Plants in unlikely places

Photo by Gregor Richardson.
Photo by Gregor Richardson.
What is it?

Mimulus, demonstrating tremendous flower-power at the margins of bricks outside R&R Sport, on the corner of Stuart and Cumberland Sts, Dunedin.

A website dedicated to the scientific adoration of this genus, www.mimulusevolution.org, notes it has been "a popular model for the study of plant evolution" since the 1940s because of its all-round diversity.

How unlikely is that?

Central Dunedin footpaths are red brick from the intersection of George and Frederick Sts south to the Exchange, and including the Octagon and Lower Stuart St.

Flowers are in no way the intended pattern on this fabric.

Dunedin City Council communications officer Rodney Bryant said, "Basically, anything living at street level is considered a weed and is sprayed. It's sort of a blitzkrieg operation, I'm afraid."

When interviewed in October, Mr Bryant had actually phoned the Otago Daily Times to alert the newspaper to the yellow flower pictured, which he considered "a little ray of sunshine" growing against the urban odds.

He was not aware this series was already being written.

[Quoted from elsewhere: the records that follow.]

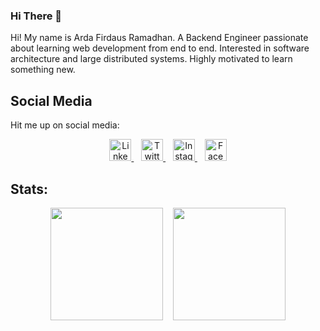 ### Hi There 👋

Hi! My name is Arda Firdaus Ramadhan. A Backend Engineer passionate about learning web development from end to end. Interested in software architecture and large distributed systems. Highly motivated to learn something new.

## Social Media
Hit me up on social media:

<p align="center">
  <a href="https://www.linkedin.com/in/ardafirdausr" target="_blank">
    <img width="35px" src="https://icons.veryicon.com/png/o/brands/logo-1/linkedin-box-fill-1.png" alt="LinkedIn" />
  </a>
  <span>&nbsp;&nbsp;</span>
  <a href="https://www.twitter.com/ardafirdausr" target="_blank">
    <img width="35px" src="https://icons.veryicon.com/png/o/brands/logo-1/twitter-fill-1.png" alt="Twitter" />
  </a>
  <span>&nbsp;&nbsp;</span>
  <a href="https://www.instagram.com/ardafirdausr" target="_blank">
    <img width="35px" src="https://icons.veryicon.com/png/o/brands/logo-1/instagram-fill-2.png" alt="Instagram" />
  </a>
  <span>&nbsp;&nbsp;</span>
  <a href="https://www.facebook.com/ardafirdausr" target="_blank">
    <img width="35px" src="https://icons.veryicon.com/png/o/brands/logo-1/facebook-fill-2.png" alt="Facebook" />
  </a>
</p>

## Stats:

<p align="center">
  <img height="180em" src="https://github-readme-stats-eight-theta.vercel.app/api?username=ardafirdausr&show_icons=true&theme=buefy&include_all_commits=true&count_private=true"/>
  <span>&nbsp;&nbsp;</span>
  <img height="180em" src="https://github-readme-stats.vercel.app/api/top-langs/?username=ardafirdausr&include_all_commits=true&count_private=true&theme=vue&layout=compact&hide=jupyter%20notebook,HTML,CSS,JavaScript,Blade" />
</p>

That the bloom was considered independently newsworthy is another indication of its unlikeliness.

So how did it get there?

"Fecundity is high, with up to 2000 seeds produced from a single flower," the mimulus website notes.

Mimulus is known to grow in the wild around Dunedin, so the seeds could have blown in, or been inadvertently carried by humans or birds.

They are less likely to have been part of a planned urban flowerbed.

Petunias, on the other hand, are popular ornamental flowers, and a white petunia soon bloomed within metres of the yellow mimulus.

This raised a new puzzle: why is this street corner apparently so fertile for flowering plants? Perhaps it is an aesthete . . .

When was it spotted?

The red mimulus bloom was photographed in July.

Still flowering, the plant was destroyed by spray on or about October 13.

A few weeks later, just around the corner, the yellow bloom appeared.

Is it still there?

No, but what with that fecundity, expect mimulus to rise again.